A lightening fast GPU is absolutely pointless
without some lightening fast memory to partner it. DDR has served
the industry well for some time now but it has had its day and
it's time for something new. That something new is DDR2! Although
we have been told that the GeForceFX will ship with 1000MHz
DDR2 running at 2.0ns we'll no doubt see variants of the NV3X
ship with 2.2ns 900MHz memory and presumably at some point with
1.8ns 1100MHz DDR2 also.
Contrary to what many people were speculating
NVIDIA have decided to stay with a 128bit memory interface for
the time being.
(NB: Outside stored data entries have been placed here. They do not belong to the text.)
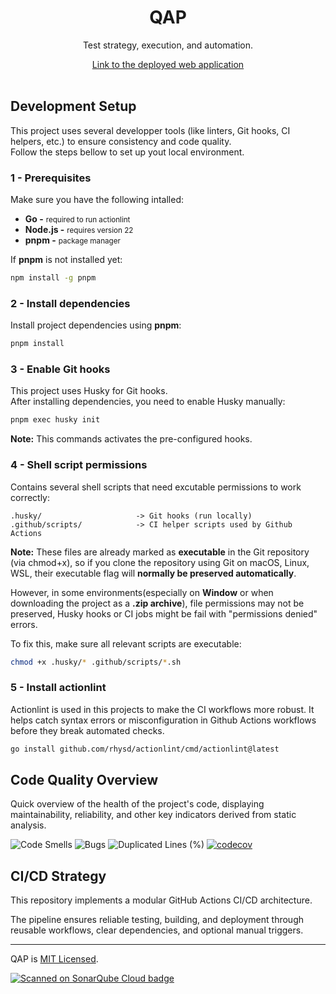 <div align="center">
    <h1>QAP</h1>
    <p>Test strategy, execution, and automation.</p>
    <a href="https://hawk-user.github.io/QAP/">Link to the deployed web application</a>
</div>

</br>

## Development Setup
This project uses several developper tools (like linters, Git hooks, CI helpers, etc.) to ensure consistency and code quality.</br>Follow the steps bellow to set up yout local environment.

### 1 - Prerequisites
Make sure you have the following intalled:
- **Go -** <small> required to run actionlint</small>
- **Node.js -** <small> requires version 22</small>
- **pnpm -** <small> package manager</small>

If **pnpm** is not installed yet:

```bash
npm install -g pnpm
```

### 2 - Install dependencies
Install project dependencies using **pnpm**:

```bash
pnpm install
```

### 3 - Enable Git hooks
This project uses <a hreh="https://typicode.github.io/husky/">Husky</a> for Git hooks.</br>After installing dependencies, you need to enable Husky manually:

```bash
pnpm exec husky init
```

**Note:** This commands activates the pre-configured hooks.

### 4 - Shell script permissions
Contains several shell scripts that need excutable permissions to work correctly:

```
.husky/                     -> Git hooks (run locally)
.github/scripts/            -> CI helper scripts used by Github Actions
```

**Note:** These files are already marked as **executable** in the Git repository (via chmod+x), so if you clone the repository using Git on macOS, Linux, WSL, their executable flag will **normally be preserved automatically**.

However, in some environments(especially on **Window** or when downloading the project as a **.zip archive**), file permissions may not be preserved, Husky hooks or CI jobs might be fail with "permissions denied" errors.

To fix this, make sure all relevant scripts are executable:

```bash
chmod +x .husky/* .github/scripts/*.sh
```

### 5 - Install actionlint
Actionlint is used in this projects to make the CI workflows more robust. It helps catch syntax errors or misconfiguration in Github Actions workflows before they break automated checks.

```bash
go install github.com/rhysd/actionlint/cmd/actionlint@latest
```

## Code Quality Overview

Quick overview of the health of the project's code, displaying maintainability, reliability, and other key indicators derived from static analysis.

![Code Smells](https://sonarcloud.io/api/project_badges/measure?project=hawk-user_QAP&metric=code_smells)
![Bugs](https://sonarcloud.io/api/project_badges/measure?project=hawk-user_QAP&metric=bugs)
![Duplicated Lines (%)](https://sonarcloud.io/api/project_badges/measure?project=hawk-user_QAP&metric=duplicated_lines_density)
[![codecov](https://codecov.io/gh/hawk-user/QAP/graph/badge.svg?token=3V63X2XTS2)](https://codecov.io/gh/hawk-user/QAP)


## CI/CD Strategy

This repository implements a modular GitHub Actions CI/CD architecture.

The pipeline ensures reliable testing, building, and deployment through reusable workflows, clear dependencies, and optional manual triggers.

---

<p>
    QAP is <a href="LICENSE">MIT Licensed</a>.
</p>

<a href="https://sonarcloud.io/summary/new_code?id=hawk-user_QAP">
    <img
        alt="Scanned on SonarQube Cloud badge"
        src="https://sonarcloud.io/images/project_badges/sonarcloud-highlight.svg"/>
</a>
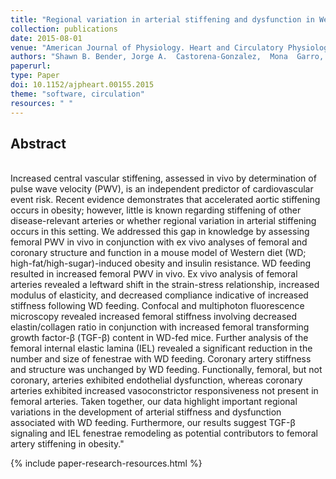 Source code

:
 ```yaml
---
title: "Regional variation in arterial stiffening and dysfunction in Western diet-induced obesity"
collection: publications
date: 2015-08-01
venue: "American Journal of Physiology. Heart and Circulatory Physiology"
authors: "Shawn B. Bender, Jorge A.  Castorena-Gonzalez,  Mona  Garro,  Constantino C. Reyes-Aldasoro,  James R. Sowers,  Vincent G.  DeMarco, Luis A. Martinez-Lemus "
paperurl:
type: Paper
doi: 10.1152/ajpheart.00155.2015
theme: "software, circulation"
resources: " "
---
```

<h2> Abstract </h2>  <br> Increased central vascular stiffening, assessed in vivo by determination of pulse wave velocity (PWV), is an independent predictor of cardiovascular event risk. Recent evidence demonstrates that accelerated aortic stiffening occurs in obesity; however, little is known regarding stiffening of other disease-relevant arteries or whether regional variation in arterial stiffening occurs in this setting. We addressed this gap in knowledge by assessing femoral PWV in vivo in conjunction with ex vivo analyses of femoral and coronary structure and function in a mouse model of Western diet (WD; high-fat/high-sugar)-induced obesity and insulin resistance. WD feeding resulted in increased femoral PWV in vivo. Ex vivo analysis of femoral arteries revealed a leftward shift in the strain-stress relationship, increased modulus of elasticity, and decreased compliance indicative of increased stiffness following WD feeding. Confocal and multiphoton fluorescence microscopy revealed increased femoral stiffness involving decreased elastin/collagen ratio in conjunction with increased femoral transforming growth factor-β (TGF-β) content in WD-fed mice. Further analysis of the femoral internal elastic lamina (IEL) revealed a significant reduction in the number and size of fenestrae with WD feeding. Coronary artery stiffness and structure was unchanged by WD feeding. Functionally, femoral, but not coronary, arteries exhibited endothelial dysfunction, whereas coronary arteries exhibited increased vasoconstrictor responsiveness not present in femoral arteries. Taken together, our data highlight important regional variations in the development of arterial stiffness and dysfunction associated with WD feeding. Furthermore, our results suggest TGF-β signaling and IEL fenestrae remodeling as potential contributors to femoral artery stiffening in obesity."

{% include paper-research-resources.html %}
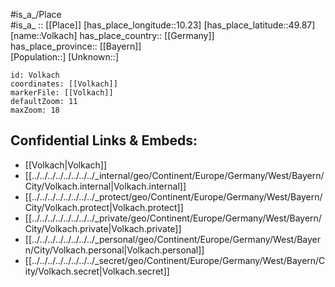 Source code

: ﻿---
location: [49.87,10.23] 
mapzoom: [7,12] 
mapmarker: city 
type: City
tags:
- geo/City


SpocWebEntityId: 35343
isDeleted: false
confidential: public

---
#is_a_/Place  
#is_a_ :: [[Place]] 
[has_place_longitude::10.23] 
[has_place_latitude::49.87] 
[name::Volkach] 
has_place_country:: [[Germany]]  
has_place_province:: [[Bayern]]  
[Population::] 
[Unknown::] 


```leaflet
id: Volkach
coordinates: [[Volkach]] 
markerFile: [[Volkach]] 
defaultZoom: 11 
maxZoom: 18
```


## Confidential Links & Embeds: 
- [[Volkach|Volkach]]  
- [[../../../../../../../../_internal/geo/Continent/Europe/Germany/West/Bayern/City/Volkach.internal|Volkach.internal]] 
- [[../../../../../../../../_protect/geo/Continent/Europe/Germany/West/Bayern/City/Volkach.protect|Volkach.protect]] 
- [[../../../../../../../../_private/geo/Continent/Europe/Germany/West/Bayern/City/Volkach.private|Volkach.private]] 
- [[../../../../../../../../_personal/geo/Continent/Europe/Germany/West/Bayern/City/Volkach.personal|Volkach.personal]] 
- [[../../../../../../../../_secret/geo/Continent/Europe/Germany/West/Bayern/City/Volkach.secret|Volkach.secret]]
Clearly they feel the bandwidth afforded them
by DDRII along with the bandwidth saving features they've incorporated
give them enough headroom for at least this current generation
of products.
I'm assuming the memory actually used will be
Samsung's K4N26323AE-GC20 (and I could equally be totally wrong)
but if it is the specs are as follows.
Features
2.5V ± 0.1V power supply for device
operation
1.8V ± 0.1V power supply for I/O interface
On-Die Termination for all inputs except CKE,ZQ
Output Driver Strength adjustment by EMRS
SSTL_18 compatible inputs/outputs
4 banks operation
MRS cycle with address key programs
- CAS latency : 5, 6, 7 (clock)
- Burst length : 4 only
- Burst type : sequential only
Additive latency (AL): 0,1(clock)
Read latency(RL) : CL+AL
Write latency(WL) : AL+1
Differential Data Strobes for Data-in, Date
out ;
- 4 DQS and /DQS(one differential strobe per byte)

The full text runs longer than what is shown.